PROVIDED DATA
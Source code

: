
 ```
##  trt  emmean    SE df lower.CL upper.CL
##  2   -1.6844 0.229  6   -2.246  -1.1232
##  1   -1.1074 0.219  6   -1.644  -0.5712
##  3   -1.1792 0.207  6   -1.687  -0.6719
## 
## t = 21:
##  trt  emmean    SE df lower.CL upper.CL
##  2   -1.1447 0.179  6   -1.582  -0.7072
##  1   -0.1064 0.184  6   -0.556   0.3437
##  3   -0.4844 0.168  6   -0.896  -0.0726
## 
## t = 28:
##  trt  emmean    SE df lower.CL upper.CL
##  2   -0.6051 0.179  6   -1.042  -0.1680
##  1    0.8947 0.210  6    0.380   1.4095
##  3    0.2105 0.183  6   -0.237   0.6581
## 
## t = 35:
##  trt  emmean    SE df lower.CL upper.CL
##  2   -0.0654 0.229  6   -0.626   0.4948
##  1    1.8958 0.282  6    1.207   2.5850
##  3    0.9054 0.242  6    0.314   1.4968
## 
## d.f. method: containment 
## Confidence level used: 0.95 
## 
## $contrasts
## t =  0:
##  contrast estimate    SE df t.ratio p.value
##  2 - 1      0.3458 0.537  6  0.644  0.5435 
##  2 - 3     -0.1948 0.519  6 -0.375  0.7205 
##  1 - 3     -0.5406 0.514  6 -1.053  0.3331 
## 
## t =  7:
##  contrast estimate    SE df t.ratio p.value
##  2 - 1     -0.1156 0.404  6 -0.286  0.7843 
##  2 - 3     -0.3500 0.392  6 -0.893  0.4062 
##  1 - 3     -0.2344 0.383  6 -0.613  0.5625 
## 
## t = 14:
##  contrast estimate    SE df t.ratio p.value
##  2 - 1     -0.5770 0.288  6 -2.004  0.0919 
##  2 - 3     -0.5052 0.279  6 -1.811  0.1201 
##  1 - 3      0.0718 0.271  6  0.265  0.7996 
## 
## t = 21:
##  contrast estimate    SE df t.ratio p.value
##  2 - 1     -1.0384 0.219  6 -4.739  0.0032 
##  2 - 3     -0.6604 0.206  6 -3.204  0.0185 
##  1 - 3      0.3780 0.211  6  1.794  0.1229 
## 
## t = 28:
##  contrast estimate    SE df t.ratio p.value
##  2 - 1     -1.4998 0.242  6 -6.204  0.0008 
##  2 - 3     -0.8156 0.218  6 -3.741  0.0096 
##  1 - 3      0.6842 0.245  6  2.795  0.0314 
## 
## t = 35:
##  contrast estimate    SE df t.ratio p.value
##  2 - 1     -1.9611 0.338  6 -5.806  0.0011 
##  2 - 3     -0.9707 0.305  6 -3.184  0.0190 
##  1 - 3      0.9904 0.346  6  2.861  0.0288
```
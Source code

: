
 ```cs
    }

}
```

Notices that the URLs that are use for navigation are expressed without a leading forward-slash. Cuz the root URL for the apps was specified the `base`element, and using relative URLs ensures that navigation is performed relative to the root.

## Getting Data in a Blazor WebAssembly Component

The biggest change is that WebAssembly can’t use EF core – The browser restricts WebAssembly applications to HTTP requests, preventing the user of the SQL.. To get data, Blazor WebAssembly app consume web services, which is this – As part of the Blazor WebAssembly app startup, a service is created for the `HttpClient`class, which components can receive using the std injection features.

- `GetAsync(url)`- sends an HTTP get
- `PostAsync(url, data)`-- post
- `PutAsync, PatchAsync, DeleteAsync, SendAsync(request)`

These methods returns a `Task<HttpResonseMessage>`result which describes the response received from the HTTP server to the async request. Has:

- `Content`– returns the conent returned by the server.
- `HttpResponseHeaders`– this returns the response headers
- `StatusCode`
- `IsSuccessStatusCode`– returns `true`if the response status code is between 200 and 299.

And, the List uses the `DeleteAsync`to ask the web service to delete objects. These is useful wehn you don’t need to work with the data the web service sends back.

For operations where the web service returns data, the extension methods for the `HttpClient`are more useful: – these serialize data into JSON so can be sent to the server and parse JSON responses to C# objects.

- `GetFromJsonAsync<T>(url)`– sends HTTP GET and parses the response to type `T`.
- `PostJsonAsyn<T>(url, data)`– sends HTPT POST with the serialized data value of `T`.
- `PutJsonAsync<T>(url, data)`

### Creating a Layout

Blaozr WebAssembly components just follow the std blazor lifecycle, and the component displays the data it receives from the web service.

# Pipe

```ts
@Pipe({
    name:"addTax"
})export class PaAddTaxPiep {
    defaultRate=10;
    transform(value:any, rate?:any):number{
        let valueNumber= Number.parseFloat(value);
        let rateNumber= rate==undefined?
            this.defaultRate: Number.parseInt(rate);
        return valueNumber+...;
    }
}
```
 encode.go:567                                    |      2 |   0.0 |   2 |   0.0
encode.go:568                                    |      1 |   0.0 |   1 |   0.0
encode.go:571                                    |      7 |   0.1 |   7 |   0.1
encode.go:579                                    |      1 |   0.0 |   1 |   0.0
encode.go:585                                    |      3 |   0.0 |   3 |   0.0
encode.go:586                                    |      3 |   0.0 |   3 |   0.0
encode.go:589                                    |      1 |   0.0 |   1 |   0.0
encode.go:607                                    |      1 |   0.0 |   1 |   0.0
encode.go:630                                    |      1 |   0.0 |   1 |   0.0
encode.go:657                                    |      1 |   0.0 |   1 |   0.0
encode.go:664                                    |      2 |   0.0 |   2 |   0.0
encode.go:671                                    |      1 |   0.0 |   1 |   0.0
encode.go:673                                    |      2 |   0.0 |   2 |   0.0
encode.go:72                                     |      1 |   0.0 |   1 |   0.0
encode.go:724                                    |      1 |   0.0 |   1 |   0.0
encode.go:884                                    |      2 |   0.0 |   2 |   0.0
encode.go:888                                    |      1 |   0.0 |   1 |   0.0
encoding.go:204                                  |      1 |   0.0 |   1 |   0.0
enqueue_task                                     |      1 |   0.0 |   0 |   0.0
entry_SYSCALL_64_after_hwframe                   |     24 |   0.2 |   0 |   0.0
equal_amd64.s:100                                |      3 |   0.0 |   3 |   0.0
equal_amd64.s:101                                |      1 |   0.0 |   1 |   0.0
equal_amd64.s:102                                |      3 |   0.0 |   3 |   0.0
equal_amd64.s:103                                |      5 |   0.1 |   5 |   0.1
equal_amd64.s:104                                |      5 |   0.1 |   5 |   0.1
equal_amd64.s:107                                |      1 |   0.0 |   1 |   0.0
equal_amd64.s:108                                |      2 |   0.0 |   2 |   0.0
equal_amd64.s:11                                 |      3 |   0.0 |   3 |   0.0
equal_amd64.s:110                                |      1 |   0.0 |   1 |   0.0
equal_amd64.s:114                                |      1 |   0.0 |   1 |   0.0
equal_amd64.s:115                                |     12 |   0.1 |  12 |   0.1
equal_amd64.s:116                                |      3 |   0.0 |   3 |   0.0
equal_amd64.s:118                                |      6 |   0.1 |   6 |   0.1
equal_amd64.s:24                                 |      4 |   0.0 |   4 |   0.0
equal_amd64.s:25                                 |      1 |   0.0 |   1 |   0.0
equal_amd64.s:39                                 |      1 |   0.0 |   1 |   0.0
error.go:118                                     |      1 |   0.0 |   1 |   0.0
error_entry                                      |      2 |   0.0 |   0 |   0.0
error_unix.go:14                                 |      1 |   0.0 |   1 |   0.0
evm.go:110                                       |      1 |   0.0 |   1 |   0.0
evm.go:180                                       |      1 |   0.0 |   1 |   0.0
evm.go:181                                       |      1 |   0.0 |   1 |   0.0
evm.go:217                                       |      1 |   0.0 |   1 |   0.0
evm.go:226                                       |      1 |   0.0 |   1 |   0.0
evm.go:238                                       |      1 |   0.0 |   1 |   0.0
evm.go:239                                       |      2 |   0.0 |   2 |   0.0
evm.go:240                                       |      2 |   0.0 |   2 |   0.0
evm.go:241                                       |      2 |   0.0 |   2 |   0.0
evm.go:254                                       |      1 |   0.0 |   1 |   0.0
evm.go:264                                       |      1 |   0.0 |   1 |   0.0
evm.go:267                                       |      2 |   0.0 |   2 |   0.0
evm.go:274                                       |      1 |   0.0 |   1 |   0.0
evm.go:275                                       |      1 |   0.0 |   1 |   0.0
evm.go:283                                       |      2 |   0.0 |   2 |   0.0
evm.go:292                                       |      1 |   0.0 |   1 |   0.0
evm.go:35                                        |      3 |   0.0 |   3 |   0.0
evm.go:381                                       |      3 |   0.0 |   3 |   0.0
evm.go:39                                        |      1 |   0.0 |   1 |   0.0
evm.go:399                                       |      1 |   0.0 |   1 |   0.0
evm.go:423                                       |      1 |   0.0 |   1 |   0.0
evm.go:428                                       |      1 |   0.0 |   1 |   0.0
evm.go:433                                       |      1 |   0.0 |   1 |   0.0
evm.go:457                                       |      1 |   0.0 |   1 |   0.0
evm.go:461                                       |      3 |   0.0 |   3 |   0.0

WHAT THE TASK REQUIRES
Scan the records for lines that hold "useful", and reproduce each one you find.

EXPECTED OUTPUT
And, the List uses the `DeleteAsync`to ask the web service to delete objects. These is useful wehn you don’t need to work with the data the web service sends back.
For operations where the web service returns data, the extension methods for the `HttpClient`are more useful: – these serialize data into JSON so can be sent to the server and parse JSON responses to C# objects.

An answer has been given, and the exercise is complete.